Records excerpted from a collection:

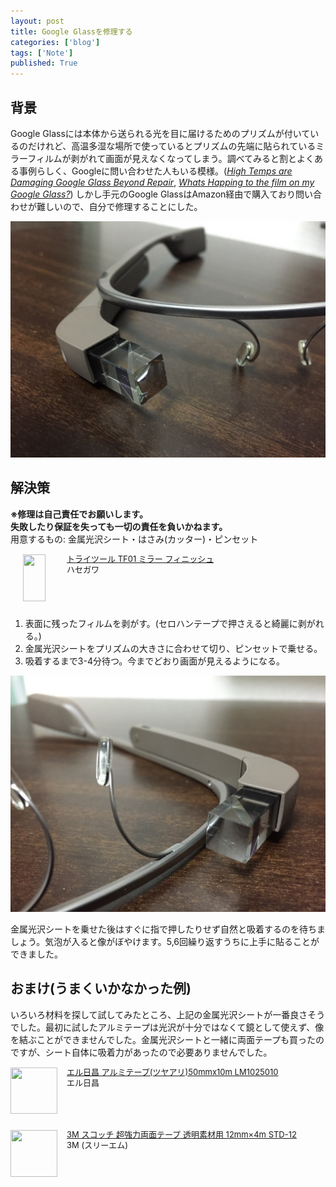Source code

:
 ```yaml
---
layout: post
title: Google Glassを修理する
categories: ['blog']
tags: ['Note']
published: True
---
```


## 背景

Google Glassには本体から送られる光を目に届けるためのプリズムが付いているのだけれど、高温多湿な場所で使っているとプリズムの先端に貼られているミラーフィルムが剥がれて画面が見えなくなってしまう。調べてみると割とよくある事例らしく、Googleに問い合わせた人もいる模様。(<cite>[High Temps are Damaging Google Glass Beyond Repair](http://glassalmanac.com/google-glass-mortal-enemy-high-temps-humidity/656/)</cite>, <cite>[Whats Happing to the film on my Google Glass?](https://www.reddit.com/r/googleglass/comments/292rzy/whats_happing_to_the_film_on_my_google_glass/)</cite>) しかし手元のGoogle GlassはAmazon経由で購入ており問い合わせが難しいので、自分で修理することにした。

<img src="/assets/img/blog_reparing01.jpg" class="image-on-frame-medium">

## 解決策

**※修理は自己責任でお願いします。**<br/>
**失敗したり保証を失っても一切の責任を負いかねます。**<br/>
用意するもの: 金属光沢シート・はさみ(カッター)・ピンセット

<div class="babylink-box" style="overflow: hidden; font-size: small; zoom: 1; margin: 15px 0; text-align: left;"><div class="babylink-image" style="float: left; margin: 0px 15px 10px 0px; width: 75px; height: 75px; text-align: center;"><a href="http://www.amazon.co.jp/exec/obidos/ASIN/B001GQ2WP8/mrk1869-22/" rel="nofollow" target="_blank"><img style="border-top: medium none; border-right: medium none; border-bottom: medium none; border-left: medium none;" src="http://ecx.images-amazon.com/images/I/41o25COrUcL._SL75_.jpg" width="36" height="75" /></a></div><div class="babylink-info" style="overflow: hidden; zoom: 1; line-height: 120%;"><div class="babylink-title" style="margin-bottom: 2px; line-height: 120%;"><a href="http://www.amazon.co.jp/exec/obidos/ASIN/B001GQ2WP8/mrk1869-22/" rel="nofollow" target="_blank">トライツール TF01 ミラー フィニッシュ</a></div><div class="babylink-manufacturer" style="margin-bottom: 5px;">ハセガワ</div></div><div class="booklink-footer" style="clear: left"></div></div>

1. 表面に残ったフィルムを剥がす。(セロハンテープで押さえると綺麗に剥がれる。)
1. 金属光沢シートをプリズムの大きさに合わせて切り、ピンセットで乗せる。
1. 吸着するまで3-4分待つ。今までどおり画面が見えるようになる。

<img src="/assets/img/blog_reparing02.jpg" class="image-on-frame-medium">

金属光沢シートを乗せた後はすぐに指で押したりせず自然と吸着するのを待ちましょう。気泡が入ると像がぼやけます。5,6回繰り返すうちに上手に貼ることができました。

## おまけ(うまくいかなかった例)

いろいろ材料を探して試してみたところ、上記の金属光沢シートが一番良さそうでした。最初に試したアルミテープは光沢が十分ではなくて鏡として使えず、像を結ぶことができませんでした。金属光沢シートと一緒に両面テープも買ったのですが、シート自体に吸着力があったので必要ありませんでした。

<div class="babylink-box" style="overflow: hidden; font-size: small; zoom: 1; margin: 15px 0; text-align: left;"><div class="babylink-image" style="float: left; margin: 0px 15px 10px 0px; width: 75px; height: 75px; text-align: center;"><a href="http://www.amazon.co.jp/exec/obidos/ASIN/B00I4NQNJC/mrk1869-22/" rel="nofollow" target="_blank"><img style="border-top: medium none; border-right: medium none; border-bottom: medium none; border-left: medium none;" src="http://ecx.images-amazon.com/images/I/41A1pi3DmXL._SL75_.jpg" width="75" height="74" /></a></div><div class="babylink-info" style="overflow: hidden; zoom: 1; line-height: 120%;"><div class="babylink-title" style="margin-bottom: 2px; line-height: 120%;"><a href="http://www.amazon.co.jp/exec/obidos/ASIN/B00I4NQNJC/mrk1869-22/" rel="nofollow" target="_blank">エル日昌 アルミテープ(ツヤアリ)50mmx10m LM1025010</a></div><div class="babylink-manufacturer" style="margin-bottom: 5px;">エル日昌</div></div><div class="booklink-footer" style="clear: left"></div></div>

<div class="babylink-box" style="overflow: hidden; font-size: small; zoom: 1; margin: 15px 0; text-align: left;"><div class="babylink-image" style="float: left; margin: 0px 15px 10px 0px; width: 75px; height: 75px; text-align: center;"><a href="http://www.amazon.co.jp/exec/obidos/ASIN/B002YMOUDA/mrk1869-22/" rel="nofollow" target="_blank"><img style="border-top: medium none; border-right: medium none; border-bottom: medium none; border-left: medium none;" src="http://ecx.images-amazon.com/images/I/51DUq6IdhoL._SL75_.jpg" width="75" height="75" /></a></div><div class="babylink-info" style="overflow: hidden; zoom: 1; line-height: 120%;"><div class="babylink-title" style="margin-bottom: 2px; line-height: 120%;"><a href="http://www.amazon.co.jp/exec/obidos/ASIN/B002YMOUDA/mrk1869-22/" rel="nofollow" target="_blank">3M スコッチ 超強力両面テープ 透明素材用 12mm×4m STD-12</a></div><div class="babylink-manufacturer" style="margin-bottom: 5px;">3M (スリーエム)</div></div><div class="booklink-footer" style="clear: left"></div></div>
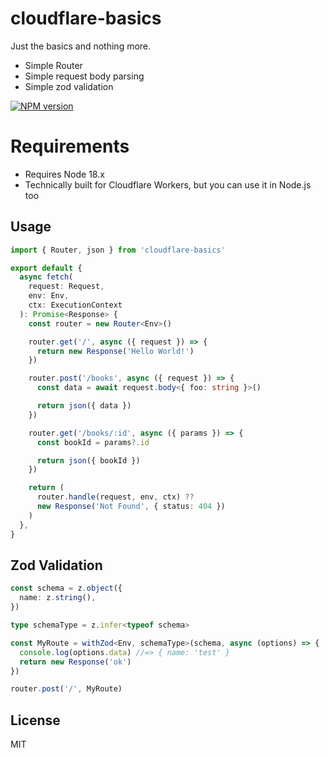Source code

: # cloudflare-basics

Just the basics and nothing more.

- Simple Router
- Simple request body parsing
- Simple zod validation

[![NPM version](https://img.shields.io/npm/v/cloudflare-basics?color=a1b858&label=)](https://www.npmjs.com/package/cloudflare-basics)

# Requirements

- Requires Node 18.x
- Technically built for Cloudflare Workers, but you can use it in Node.js too

## Usage

```ts
import { Router, json } from 'cloudflare-basics'

export default {
  async fetch(
    request: Request,
    env: Env,
    ctx: ExecutionContext
  ): Promise<Response> {
    const router = new Router<Env>()

    router.get('/', async ({ request }) => {
      return new Response('Hello World!')
    })

    router.post('/books', async ({ request }) => {
      const data = await request.body<{ foo: string }>()

      return json({ data })
    })

    router.get('/books/:id', async ({ params }) => {
      const bookId = params?.id

      return json({ bookId })
    })

    return (
      router.handle(request, env, ctx) ??
      new Response('Not Found', { status: 404 })
    )
  },
}
```

## Zod Validation

```ts
const schema = z.object({
  name: z.string(),
})

type schemaType = z.infer<typeof schema>

const MyRoute = withZod<Env, schemaType>(schema, async (options) => {
  console.log(options.data) //=> { name: 'test' }
  return new Response('ok')
})

router.post('/', MyRoute)
```

## License

MIT
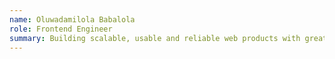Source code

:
 ```yaml
---
name: Oluwadamilola Babalola
role: Frontend Engineer
summary: Building scalable, usable and reliable web products with great performance
---
```

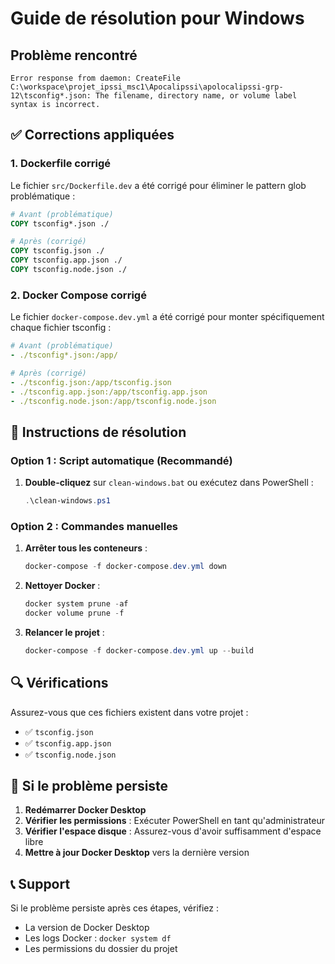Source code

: # Guide de résolution pour Windows

## Problème rencontré

```
Error response from daemon: CreateFile C:\workspace\projet_ipssi_msc1\Apocalipssi\apolocalipssi-grp-12\tsconfig*.json: The filename, directory name, or volume label syntax is incorrect.
```

## ✅ Corrections appliquées

### 1. Dockerfile corrigé

Le fichier `src/Dockerfile.dev` a été corrigé pour éliminer le pattern glob problématique :

```dockerfile
# Avant (problématique)
COPY tsconfig*.json ./

# Après (corrigé)
COPY tsconfig.json ./
COPY tsconfig.app.json ./
COPY tsconfig.node.json ./
```

### 2. Docker Compose corrigé

Le fichier `docker-compose.dev.yml` a été corrigé pour monter spécifiquement chaque fichier tsconfig :

```yaml
# Avant (problématique)
- ./tsconfig*.json:/app/

# Après (corrigé)
- ./tsconfig.json:/app/tsconfig.json
- ./tsconfig.app.json:/app/tsconfig.app.json
- ./tsconfig.node.json:/app/tsconfig.node.json
```

## 🚀 Instructions de résolution

### Option 1 : Script automatique (Recommandé)

1. **Double-cliquez** sur `clean-windows.bat` ou exécutez dans PowerShell :
   ```powershell
   .\clean-windows.ps1
   ```

### Option 2 : Commandes manuelles

1. **Arrêter tous les conteneurs** :

   ```powershell
   docker-compose -f docker-compose.dev.yml down
   ```

2. **Nettoyer Docker** :

   ```powershell
   docker system prune -af
   docker volume prune -f
   ```

3. **Relancer le projet** :
   ```powershell
   docker-compose -f docker-compose.dev.yml up --build
   ```

## 🔍 Vérifications

Assurez-vous que ces fichiers existent dans votre projet :

- ✅ `tsconfig.json`
- ✅ `tsconfig.app.json`
- ✅ `tsconfig.node.json`

## 🐛 Si le problème persiste

1. **Redémarrer Docker Desktop**
2. **Vérifier les permissions** : Exécuter PowerShell en tant qu'administrateur
3. **Vérifier l'espace disque** : Assurez-vous d'avoir suffisamment d'espace libre
4. **Mettre à jour Docker Desktop** vers la dernière version

## 📞 Support

Si le problème persiste après ces étapes, vérifiez :

- La version de Docker Desktop
- Les logs Docker : `docker system df`
- Les permissions du dossier du projet
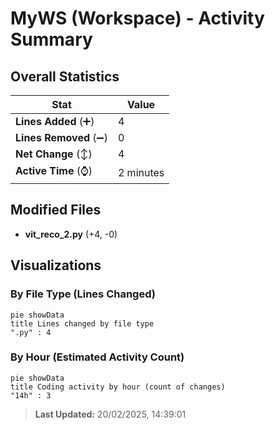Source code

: # MyWS (Workspace) - Activity Summary 

## Overall Statistics

| Stat                   | Value                                                             |
| ---------------------- | ----------------------------------------------------------------- |
| **Lines Added** (➕)   | 4                                          |
| **Lines Removed** (➖) | 0                                        |
| **Net Change** (↕)    | 4                |
| **Active Time** (⌚)   | 2 minutes |


## Modified Files
- **vit_reco_2.py** (+4, -0)

## Visualizations

### By File Type (Lines Changed)

```mermaid
pie showData
title Lines changed by file type
".py" : 4
```

### By Hour (Estimated Activity Count)

```mermaid
pie showData
title Coding activity by hour (count of changes)
"14h" : 3
```


> **Last Updated:** 20/02/2025, 14:39:01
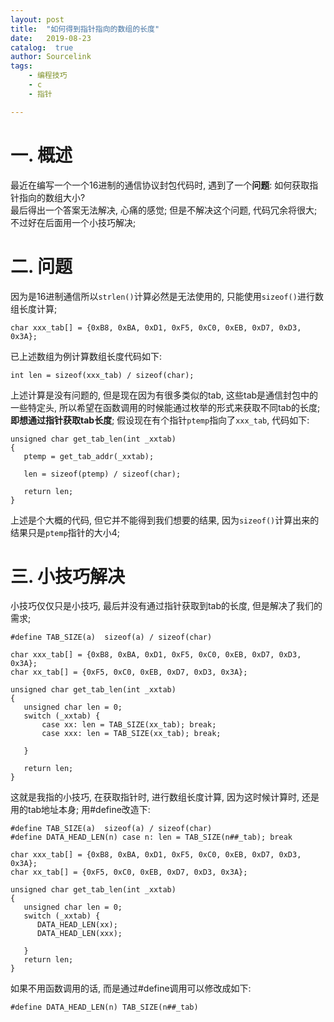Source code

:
 ```yaml
---
layout: post
title:  "如何得到指针指向的数组的长度"
date:   2019-08-23
catalog:  true
author: Sourcelink
tags:
    - 编程技巧
    - c
    - 指针

---
```




# 一. 概述


最近在编写一个一个16进制的通信协议封包代码时, 遇到了一个**问题**: 如何获取指针指向的数组大小?  
最后得出一个答案无法解决, 心痛的感觉; 但是不解决这个问题, 代码冗余将很大; 不过好在后面用一个小技巧解决;


# 二. 问题


因为是16进制通信所以`strlen()`计算必然是无法使用的, 只能使用`sizeof()`进行数组长度计算;  

```
char xxx_tab[] = {0xB8, 0xBA, 0xD1, 0xF5, 0xC0, 0xEB, 0xD7, 0xD3, 0x3A};
```


已上述数组为例计算数组长度代码如下: 

```
int len = sizeof(xxx_tab) / sizeof(char);
```

上述计算是没有问题的, 但是现在因为有很多类似的tab, 这些tab是通信封包中的一些特定头, 所以希望在函数调用的时候能通过枚举的形式来获取不同tab的长度; 
**即想通过指针获取tab长度**; 假设现在有个指针`ptemp`指向了`xxx_tab`, 代码如下:

```
unsigned char get_tab_len(int _xxtab)
{
   ptemp = get_tab_addr(_xxtab);
   
   len = sizeof(ptemp) / sizeof(char);
    
   return len;
}
```

上述是个大概的代码, 但它并不能得到我们想要的结果, 因为`sizeof()`计算出来的结果只是`ptemp`指针的大小4;  


# 三. 小技巧解决

小技巧仅仅只是小技巧, 最后并没有通过指针获取到tab的长度, 但是解决了我们的需求; 


```
#define TAB_SIZE(a)  sizeof(a) / sizeof(char)

char xxx_tab[] = {0xB8, 0xBA, 0xD1, 0xF5, 0xC0, 0xEB, 0xD7, 0xD3, 0x3A};
char xx_tab[] = {0xF5, 0xC0, 0xEB, 0xD7, 0xD3, 0x3A};

unsigned char get_tab_len(int _xxtab)
{
   unsigned char len = 0;
   switch (_xxtab) {
       case xx: len = TAB_SIZE(xx_tab); break;
       case xxx: len = TAB_SIZE(xx_tab); break;
       
   }
   
   return len;
}
```

这就是我指的小技巧, 在获取指针时, 进行数组长度计算, 因为这时候计算时, 还是用的tab地址本身; 用#define改造下:

```
#define TAB_SIZE(a)  sizeof(a) / sizeof(char)
#define DATA_HEAD_LEN(n) case n: len = TAB_SIZE(n##_tab); break

char xxx_tab[] = {0xB8, 0xBA, 0xD1, 0xF5, 0xC0, 0xEB, 0xD7, 0xD3, 0x3A};
char xx_tab[] = {0xF5, 0xC0, 0xEB, 0xD7, 0xD3, 0x3A};

unsigned char get_tab_len(int _xxtab)
{
   unsigned char len = 0;
   switch (_xxtab) {
      DATA_HEAD_LEN(xx);
      DATA_HEAD_LEN(xxx);
       
   }
   return len;
}
```


如果不用函数调用的话, 而是通过#define调用可以修改成如下:

```
#define DATA_HEAD_LEN(n) TAB_SIZE(n##_tab)
```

Task brief. Pull each line containing "permissions" from the records.

Output of the task.
2. **Vérifier les permissions** : Exécuter PowerShell en tant qu'administrateur
- Les permissions du dossier du projet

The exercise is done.